Auxiliares de Bolsonaro atribuem a Valdemar Costa Neto continuidade do processo que pode resultar na cassação de Moro

Segundo estes auxiliares, propósito do presidente do PL seria fazer gesto de boa vontade em direção ao STF

Auxiliares próximos de Jair Bolsonaro interpretam que a decisão de Valdemar Costa Neto de prosseguir com o processo que pode cassar Sergio Moro tem o propósito de fazer um gesto em direção ao Supremo Tribunal Federal (STF).

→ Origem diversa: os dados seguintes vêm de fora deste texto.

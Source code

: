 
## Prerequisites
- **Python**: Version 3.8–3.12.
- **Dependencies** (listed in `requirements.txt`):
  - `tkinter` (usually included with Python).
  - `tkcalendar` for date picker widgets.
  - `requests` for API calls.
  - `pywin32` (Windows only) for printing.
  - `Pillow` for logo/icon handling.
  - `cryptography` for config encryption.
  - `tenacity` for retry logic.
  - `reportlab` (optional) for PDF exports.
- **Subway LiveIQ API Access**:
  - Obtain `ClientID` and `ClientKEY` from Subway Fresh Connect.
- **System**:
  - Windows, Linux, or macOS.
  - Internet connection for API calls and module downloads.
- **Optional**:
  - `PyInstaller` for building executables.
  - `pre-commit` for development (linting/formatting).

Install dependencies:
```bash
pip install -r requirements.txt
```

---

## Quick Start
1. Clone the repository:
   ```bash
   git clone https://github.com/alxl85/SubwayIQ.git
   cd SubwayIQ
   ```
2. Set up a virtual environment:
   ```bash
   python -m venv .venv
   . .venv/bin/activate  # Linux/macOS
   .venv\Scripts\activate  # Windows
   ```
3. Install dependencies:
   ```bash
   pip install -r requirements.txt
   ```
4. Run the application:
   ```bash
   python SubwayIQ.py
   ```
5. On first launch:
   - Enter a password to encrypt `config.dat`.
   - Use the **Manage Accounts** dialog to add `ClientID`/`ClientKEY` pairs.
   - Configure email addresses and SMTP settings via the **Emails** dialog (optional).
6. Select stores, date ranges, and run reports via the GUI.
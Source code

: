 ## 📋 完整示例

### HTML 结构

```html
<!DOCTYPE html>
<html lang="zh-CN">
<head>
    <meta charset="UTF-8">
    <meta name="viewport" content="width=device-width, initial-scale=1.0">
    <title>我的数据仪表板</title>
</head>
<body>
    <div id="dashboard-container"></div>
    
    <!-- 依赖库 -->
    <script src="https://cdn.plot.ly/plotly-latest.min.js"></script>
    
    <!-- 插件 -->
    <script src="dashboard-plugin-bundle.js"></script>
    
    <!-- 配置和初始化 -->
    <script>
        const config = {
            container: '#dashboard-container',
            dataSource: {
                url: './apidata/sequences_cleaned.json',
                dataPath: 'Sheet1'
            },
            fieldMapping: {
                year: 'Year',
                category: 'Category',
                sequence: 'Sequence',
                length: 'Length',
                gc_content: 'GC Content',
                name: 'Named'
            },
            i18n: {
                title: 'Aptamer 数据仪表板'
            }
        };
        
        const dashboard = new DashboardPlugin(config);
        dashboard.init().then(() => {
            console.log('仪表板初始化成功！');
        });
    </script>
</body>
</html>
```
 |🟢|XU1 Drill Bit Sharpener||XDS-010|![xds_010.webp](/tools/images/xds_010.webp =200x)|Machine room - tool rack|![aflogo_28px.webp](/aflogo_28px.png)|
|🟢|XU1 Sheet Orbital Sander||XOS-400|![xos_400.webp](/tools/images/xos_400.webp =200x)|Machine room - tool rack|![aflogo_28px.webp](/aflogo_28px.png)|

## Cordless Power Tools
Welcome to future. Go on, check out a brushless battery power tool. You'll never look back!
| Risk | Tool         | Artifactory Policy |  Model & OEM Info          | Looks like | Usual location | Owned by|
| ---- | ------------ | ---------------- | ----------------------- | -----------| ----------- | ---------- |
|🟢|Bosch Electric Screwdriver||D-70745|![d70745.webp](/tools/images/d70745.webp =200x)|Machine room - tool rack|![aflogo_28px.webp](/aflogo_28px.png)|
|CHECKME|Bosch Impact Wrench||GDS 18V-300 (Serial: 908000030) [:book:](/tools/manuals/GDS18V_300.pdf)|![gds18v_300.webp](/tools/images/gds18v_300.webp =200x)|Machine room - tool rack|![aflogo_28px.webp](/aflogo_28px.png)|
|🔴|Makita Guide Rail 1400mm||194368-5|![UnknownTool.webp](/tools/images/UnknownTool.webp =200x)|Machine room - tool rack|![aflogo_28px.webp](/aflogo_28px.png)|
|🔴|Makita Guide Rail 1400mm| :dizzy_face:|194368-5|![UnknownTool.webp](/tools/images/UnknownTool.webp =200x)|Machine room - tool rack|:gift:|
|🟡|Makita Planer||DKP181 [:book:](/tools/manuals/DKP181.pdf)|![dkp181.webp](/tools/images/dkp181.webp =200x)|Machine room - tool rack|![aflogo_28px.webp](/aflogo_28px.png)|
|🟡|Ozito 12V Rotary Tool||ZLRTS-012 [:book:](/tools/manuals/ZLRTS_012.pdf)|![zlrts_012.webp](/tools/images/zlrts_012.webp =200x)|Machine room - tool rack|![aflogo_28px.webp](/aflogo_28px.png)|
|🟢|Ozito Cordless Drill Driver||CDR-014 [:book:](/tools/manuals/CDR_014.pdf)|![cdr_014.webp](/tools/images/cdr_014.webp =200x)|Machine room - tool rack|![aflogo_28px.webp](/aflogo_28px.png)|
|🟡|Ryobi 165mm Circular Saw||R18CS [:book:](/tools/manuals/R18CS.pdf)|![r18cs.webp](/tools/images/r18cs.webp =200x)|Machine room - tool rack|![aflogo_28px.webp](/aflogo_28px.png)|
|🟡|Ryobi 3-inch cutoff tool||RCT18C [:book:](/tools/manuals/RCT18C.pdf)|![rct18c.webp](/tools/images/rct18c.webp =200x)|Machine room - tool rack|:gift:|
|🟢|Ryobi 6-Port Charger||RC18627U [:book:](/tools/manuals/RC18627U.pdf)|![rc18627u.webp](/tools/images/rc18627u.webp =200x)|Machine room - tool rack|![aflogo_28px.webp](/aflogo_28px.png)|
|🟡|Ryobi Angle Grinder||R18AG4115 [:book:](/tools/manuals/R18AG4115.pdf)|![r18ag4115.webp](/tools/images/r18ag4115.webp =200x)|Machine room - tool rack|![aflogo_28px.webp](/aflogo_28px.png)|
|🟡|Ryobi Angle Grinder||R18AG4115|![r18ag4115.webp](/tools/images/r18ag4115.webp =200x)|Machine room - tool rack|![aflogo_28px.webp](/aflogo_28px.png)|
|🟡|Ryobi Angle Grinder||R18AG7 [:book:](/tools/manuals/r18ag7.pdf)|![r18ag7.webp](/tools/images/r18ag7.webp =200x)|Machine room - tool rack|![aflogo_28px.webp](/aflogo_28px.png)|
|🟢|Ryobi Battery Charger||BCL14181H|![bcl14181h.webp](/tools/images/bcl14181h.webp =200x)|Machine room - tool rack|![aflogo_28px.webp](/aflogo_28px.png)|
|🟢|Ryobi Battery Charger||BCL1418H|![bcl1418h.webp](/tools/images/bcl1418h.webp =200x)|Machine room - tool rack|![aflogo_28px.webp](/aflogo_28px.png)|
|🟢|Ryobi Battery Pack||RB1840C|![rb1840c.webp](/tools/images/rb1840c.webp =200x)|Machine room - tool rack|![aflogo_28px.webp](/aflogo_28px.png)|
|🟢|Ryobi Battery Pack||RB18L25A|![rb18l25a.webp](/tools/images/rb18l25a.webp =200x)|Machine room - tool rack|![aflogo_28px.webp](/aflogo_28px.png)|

Segundo a colunista Bela Megale, do Globo, Bolsonaro pressionou Valdemar para que o PL não apelasse ao Tribunal Superior Eleitoral (TSE) caso Moro fosse absolvido na primeira instância e ele assegurou a Moro que seu partido cumpriria essa promessa. Contudo, Valdemar decidiu seguir com a ação após o Tribunal Regional Eleitoral do Paraná dar ganho de causa ao senador.

Valdemar argumenta que a legenda não pode desistir da cassação do mandato de Moro devido a uma cláusula contratual com os advogados. “Nós preferiríamos retirar o recurso, mas, se o PL não recuar, será obrigado a pagar a multa, conforme estipulado no contrato. Atualmente, o partido depende exclusivamente do fundo partidário, e estamos sem recursos próprios para quitar esse valor desde 2023, quando fomos multados em R$ 22,9 milhões pelo ministro (do STF) Alexandre de Moraes”, explicou o presidente do PL ao repórter Gabriel Sabóia.

Inicialmente, Valdemar justificava a necessidade de prosseguir com a ação alegando que havia utilizado recursos públicos do partido no processo. Agora, ele recorre ao contrato firmado com os advogados.

Bolsonaro e seus aliados questionam essas justificativas e interpretam a ação como uma clara tentativa de agradar ao STF.